BRIEF:
Word for word, restate every entry that follows.

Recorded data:
=== Section Start ===

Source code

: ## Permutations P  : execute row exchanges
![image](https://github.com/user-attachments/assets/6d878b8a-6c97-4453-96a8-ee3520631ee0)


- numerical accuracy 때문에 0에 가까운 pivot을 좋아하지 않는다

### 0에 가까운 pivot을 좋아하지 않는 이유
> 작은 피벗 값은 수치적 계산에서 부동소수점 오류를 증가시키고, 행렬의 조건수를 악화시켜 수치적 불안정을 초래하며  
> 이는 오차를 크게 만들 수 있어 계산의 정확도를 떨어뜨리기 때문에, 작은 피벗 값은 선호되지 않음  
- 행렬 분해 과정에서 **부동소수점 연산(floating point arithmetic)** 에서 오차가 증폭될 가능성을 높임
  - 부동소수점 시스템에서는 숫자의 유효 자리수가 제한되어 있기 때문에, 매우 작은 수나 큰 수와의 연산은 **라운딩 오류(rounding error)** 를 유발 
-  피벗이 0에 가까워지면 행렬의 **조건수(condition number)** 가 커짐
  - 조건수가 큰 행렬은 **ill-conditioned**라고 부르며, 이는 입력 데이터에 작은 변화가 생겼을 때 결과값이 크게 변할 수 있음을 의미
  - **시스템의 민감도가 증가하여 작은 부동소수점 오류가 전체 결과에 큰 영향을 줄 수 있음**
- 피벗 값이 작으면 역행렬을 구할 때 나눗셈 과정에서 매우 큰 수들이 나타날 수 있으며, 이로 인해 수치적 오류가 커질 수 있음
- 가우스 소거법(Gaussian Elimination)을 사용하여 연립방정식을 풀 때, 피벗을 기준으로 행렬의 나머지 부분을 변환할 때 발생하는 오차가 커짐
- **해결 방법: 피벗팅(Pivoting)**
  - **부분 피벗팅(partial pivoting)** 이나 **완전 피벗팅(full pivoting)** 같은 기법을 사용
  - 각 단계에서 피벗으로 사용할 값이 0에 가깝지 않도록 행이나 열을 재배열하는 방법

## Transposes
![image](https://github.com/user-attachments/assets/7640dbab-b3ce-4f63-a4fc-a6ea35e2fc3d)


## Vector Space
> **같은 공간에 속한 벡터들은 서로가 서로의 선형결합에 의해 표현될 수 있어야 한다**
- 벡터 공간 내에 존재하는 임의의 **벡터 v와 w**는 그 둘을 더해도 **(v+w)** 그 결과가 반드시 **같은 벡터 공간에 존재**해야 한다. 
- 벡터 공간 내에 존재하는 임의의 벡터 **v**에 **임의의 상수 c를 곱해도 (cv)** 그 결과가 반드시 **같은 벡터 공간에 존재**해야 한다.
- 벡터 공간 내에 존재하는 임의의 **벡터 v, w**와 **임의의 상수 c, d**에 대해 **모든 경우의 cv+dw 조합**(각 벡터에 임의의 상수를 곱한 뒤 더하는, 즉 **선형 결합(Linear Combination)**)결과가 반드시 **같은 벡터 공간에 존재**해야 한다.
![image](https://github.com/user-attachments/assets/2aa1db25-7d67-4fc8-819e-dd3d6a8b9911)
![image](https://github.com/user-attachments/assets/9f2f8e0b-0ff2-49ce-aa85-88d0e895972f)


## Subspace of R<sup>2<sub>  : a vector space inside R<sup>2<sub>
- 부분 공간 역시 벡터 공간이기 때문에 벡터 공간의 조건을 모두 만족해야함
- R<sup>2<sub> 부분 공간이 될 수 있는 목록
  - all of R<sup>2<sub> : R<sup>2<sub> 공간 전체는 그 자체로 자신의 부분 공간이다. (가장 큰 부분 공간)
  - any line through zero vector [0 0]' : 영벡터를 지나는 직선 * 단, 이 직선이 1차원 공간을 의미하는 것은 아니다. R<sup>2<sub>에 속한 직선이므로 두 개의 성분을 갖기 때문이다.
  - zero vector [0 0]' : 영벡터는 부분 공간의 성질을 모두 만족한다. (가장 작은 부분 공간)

=== Section End ===

EXPECTED OUTPUT:
Source code

: ## Permutations P  : execute row exchanges
![image](https://github.com/user-attachments/assets/6d878b8a-6c97-4453-96a8-ee3520631ee0)


- numerical accuracy 때문에 0에 가까운 pivot을 좋아하지 않는다

### 0에 가까운 pivot을 좋아하지 않는 이유
> 작은 피벗 값은 수치적 계산에서 부동소수점 오류를 증가시키고, 행렬의 조건수를 악화시켜 수치적 불안정을 초래하며  
> 이는 오차를 크게 만들 수 있어 계산의 정확도를 떨어뜨리기 때문에, 작은 피벗 값은 선호되지 않음  
- 행렬 분해 과정에서 **부동소수점 연산(floating point arithmetic)** 에서 오차가 증폭될 가능성을 높임
  - 부동소수점 시스템에서는 숫자의 유효 자리수가 제한되어 있기 때문에, 매우 작은 수나 큰 수와의 연산은 **라운딩 오류(rounding error)** 를 유발 
-  피벗이 0에 가까워지면 행렬의 **조건수(condition number)** 가 커짐
  - 조건수가 큰 행렬은 **ill-conditioned**라고 부르며, 이는 입력 데이터에 작은 변화가 생겼을 때 결과값이 크게 변할 수 있음을 의미
  - **시스템의 민감도가 증가하여 작은 부동소수점 오류가 전체 결과에 큰 영향을 줄 수 있음**
- 피벗 값이 작으면 역행렬을 구할 때 나눗셈 과정에서 매우 큰 수들이 나타날 수 있으며, 이로 인해 수치적 오류가 커질 수 있음
- 가우스 소거법(Gaussian Elimination)을 사용하여 연립방정식을 풀 때, 피벗을 기준으로 행렬의 나머지 부분을 변환할 때 발생하는 오차가 커짐
- **해결 방법: 피벗팅(Pivoting)**
  - **부분 피벗팅(partial pivoting)** 이나 **완전 피벗팅(full pivoting)** 같은 기법을 사용
  - 각 단계에서 피벗으로 사용할 값이 0에 가깝지 않도록 행이나 열을 재배열하는 방법

## Transposes
![image](https://github.com/user-attachments/assets/7640dbab-b3ce-4f63-a4fc-a6ea35e2fc3d)


## Vector Space
> **같은 공간에 속한 벡터들은 서로가 서로의 선형결합에 의해 표현될 수 있어야 한다**
- 벡터 공간 내에 존재하는 임의의 **벡터 v와 w**는 그 둘을 더해도 **(v+w)** 그 결과가 반드시 **같은 벡터 공간에 존재**해야 한다. 
- 벡터 공간 내에 존재하는 임의의 벡터 **v**에 **임의의 상수 c를 곱해도 (cv)** 그 결과가 반드시 **같은 벡터 공간에 존재**해야 한다.
- 벡터 공간 내에 존재하는 임의의 **벡터 v, w**와 **임의의 상수 c, d**에 대해 **모든 경우의 cv+dw 조합**(각 벡터에 임의의 상수를 곱한 뒤 더하는, 즉 **선형 결합(Linear Combination)**)결과가 반드시 **같은 벡터 공간에 존재**해야 한다.
![image](https://github.com/user-attachments/assets/2aa1db25-7d67-4fc8-819e-dd3d6a8b9911)
![image](https://github.com/user-attachments/assets/9f2f8e0b-0ff2-49ce-aa85-88d0e895972f)


## Subspace of R<sup>2<sub>  : a vector space inside R<sup>2<sub>
- 부분 공간 역시 벡터 공간이기 때문에 벡터 공간의 조건을 모두 만족해야함
- R<sup>2<sub> 부분 공간이 될 수 있는 목록
  - all of R<sup>2<sub> : R<sup>2<sub> 공간 전체는 그 자체로 자신의 부분 공간이다. (가장 큰 부분 공간)
  - any line through zero vector [0 0]' : 영벡터를 지나는 직선 * 단, 이 직선이 1차원 공간을 의미하는 것은 아니다. R<sup>2<sub>에 속한 직선이므로 두 개의 성분을 갖기 때문이다.
  - zero vector [0 0]' : 영벡터는 부분 공간의 성질을 모두 만족한다. (가장 작은 부분 공간)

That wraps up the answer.